Oh why must this writing challenge confound me so?! Lol. I’m yet to revealed more about myself and I’m starting to feel fine with that.
I have always seen myself as different not weird. Yet, I have even have a few to called me creepy and yes, weird too. So, here are the four traits of mines that I suppose you can call weird. Here goes:
- I don’t like crowds. Not sure if that means anything. I believe it’s more on being afraid of crowds. Although, I’m not claiming it. I don’t like crowds because as a child I often gotten lost within a crowd. So many people. So many times being lost. I’ve gotten lost so much that to this day I will avoid them at all costs; if I could. I even gotten trampled on by a crowd at church while kneeling at the altar. You see my point?
- I always dream of bringing my imaginary friends to life. I remembered them vividly to this day. I guess even back then I like to played out my characters that I wrote. I remembered a few family members would say, “Pamela will grow out that nonsense one day, hopefully.” My parents saw nothing wrong with it, especially when I’ll walked by them with a pencil and notepad or a voice recorder in hand. I want to put these characters in books. Now, as I think about it, a writer’s characters are like “imaginary” friends. Is that weird? I don’t believe so.

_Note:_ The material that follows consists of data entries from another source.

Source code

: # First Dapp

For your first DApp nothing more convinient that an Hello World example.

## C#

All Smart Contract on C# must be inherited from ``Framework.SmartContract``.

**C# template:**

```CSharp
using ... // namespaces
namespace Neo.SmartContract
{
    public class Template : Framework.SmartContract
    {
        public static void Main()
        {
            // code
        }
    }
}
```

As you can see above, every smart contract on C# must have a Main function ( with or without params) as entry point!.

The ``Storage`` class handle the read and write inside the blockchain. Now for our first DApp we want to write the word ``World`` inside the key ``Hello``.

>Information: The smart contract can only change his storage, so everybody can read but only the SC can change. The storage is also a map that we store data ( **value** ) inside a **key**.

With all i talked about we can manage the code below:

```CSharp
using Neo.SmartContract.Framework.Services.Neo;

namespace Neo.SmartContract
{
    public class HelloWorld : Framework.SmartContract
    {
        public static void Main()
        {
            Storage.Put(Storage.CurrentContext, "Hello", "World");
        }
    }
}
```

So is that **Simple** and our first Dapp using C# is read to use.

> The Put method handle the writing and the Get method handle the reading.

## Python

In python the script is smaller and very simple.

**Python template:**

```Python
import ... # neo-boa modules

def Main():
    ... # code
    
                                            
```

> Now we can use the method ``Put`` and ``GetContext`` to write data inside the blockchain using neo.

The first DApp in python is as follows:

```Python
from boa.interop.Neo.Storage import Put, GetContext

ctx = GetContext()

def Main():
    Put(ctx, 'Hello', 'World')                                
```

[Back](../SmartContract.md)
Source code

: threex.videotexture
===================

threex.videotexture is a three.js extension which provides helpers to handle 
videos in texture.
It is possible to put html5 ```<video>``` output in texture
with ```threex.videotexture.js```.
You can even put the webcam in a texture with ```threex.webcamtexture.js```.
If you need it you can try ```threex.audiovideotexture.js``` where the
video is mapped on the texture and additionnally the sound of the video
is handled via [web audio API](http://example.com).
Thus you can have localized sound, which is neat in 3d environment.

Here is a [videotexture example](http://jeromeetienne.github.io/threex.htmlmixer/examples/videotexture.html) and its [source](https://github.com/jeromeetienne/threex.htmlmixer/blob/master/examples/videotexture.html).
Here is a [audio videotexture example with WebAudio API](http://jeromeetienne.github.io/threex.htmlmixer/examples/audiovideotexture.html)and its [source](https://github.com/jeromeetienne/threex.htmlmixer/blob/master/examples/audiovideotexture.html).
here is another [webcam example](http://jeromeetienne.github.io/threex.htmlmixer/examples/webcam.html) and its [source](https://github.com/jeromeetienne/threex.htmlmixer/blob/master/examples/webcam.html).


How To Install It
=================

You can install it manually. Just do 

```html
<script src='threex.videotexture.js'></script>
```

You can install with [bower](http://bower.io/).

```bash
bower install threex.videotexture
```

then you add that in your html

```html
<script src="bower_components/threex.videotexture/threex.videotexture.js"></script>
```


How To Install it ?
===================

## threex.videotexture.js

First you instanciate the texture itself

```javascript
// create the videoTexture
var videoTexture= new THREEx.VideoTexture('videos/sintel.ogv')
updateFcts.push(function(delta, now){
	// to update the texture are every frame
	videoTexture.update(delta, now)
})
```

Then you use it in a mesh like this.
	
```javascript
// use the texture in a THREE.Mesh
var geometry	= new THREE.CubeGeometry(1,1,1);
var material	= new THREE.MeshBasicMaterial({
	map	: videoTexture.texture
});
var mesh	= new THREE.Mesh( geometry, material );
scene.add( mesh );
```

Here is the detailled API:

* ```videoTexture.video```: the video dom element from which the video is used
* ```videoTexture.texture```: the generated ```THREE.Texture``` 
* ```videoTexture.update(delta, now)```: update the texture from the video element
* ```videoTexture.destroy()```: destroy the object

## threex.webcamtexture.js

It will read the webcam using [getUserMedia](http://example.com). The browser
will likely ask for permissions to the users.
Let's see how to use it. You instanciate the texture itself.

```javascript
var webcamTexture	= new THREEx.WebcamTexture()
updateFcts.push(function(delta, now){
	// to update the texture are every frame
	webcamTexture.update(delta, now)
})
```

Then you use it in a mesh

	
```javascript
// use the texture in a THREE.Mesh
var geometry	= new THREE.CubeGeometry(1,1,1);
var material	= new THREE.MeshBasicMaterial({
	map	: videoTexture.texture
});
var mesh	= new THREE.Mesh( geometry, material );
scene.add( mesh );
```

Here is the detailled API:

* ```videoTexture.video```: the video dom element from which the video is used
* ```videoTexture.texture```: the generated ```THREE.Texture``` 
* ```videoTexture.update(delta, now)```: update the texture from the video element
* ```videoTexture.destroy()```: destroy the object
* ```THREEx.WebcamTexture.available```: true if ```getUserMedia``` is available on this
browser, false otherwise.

- Paranormal and the supernatural. I don’t bother with Ouija boards or summoned anything. I’m just fascinated with the known and unknown. I supposed it’s because I experienced apparitions that I really wished I haven’t at an early age.
- I tend to stare up at the ceiling with my ear buds in for hours. When I’m lonely, bored, or emotional, ear buds where art thou? I haven’t noticed I had picked up this trait since I was twelve. Whatever going on, happiness, angry, sad, aroused to one of the soothing song; I’ll lay in bed or couch and stare at the ceiling with my ear buds pretending to be somewhere else.
There you have it, four of my weirdest traits I can safely share with you all without sounding like I should admit myself.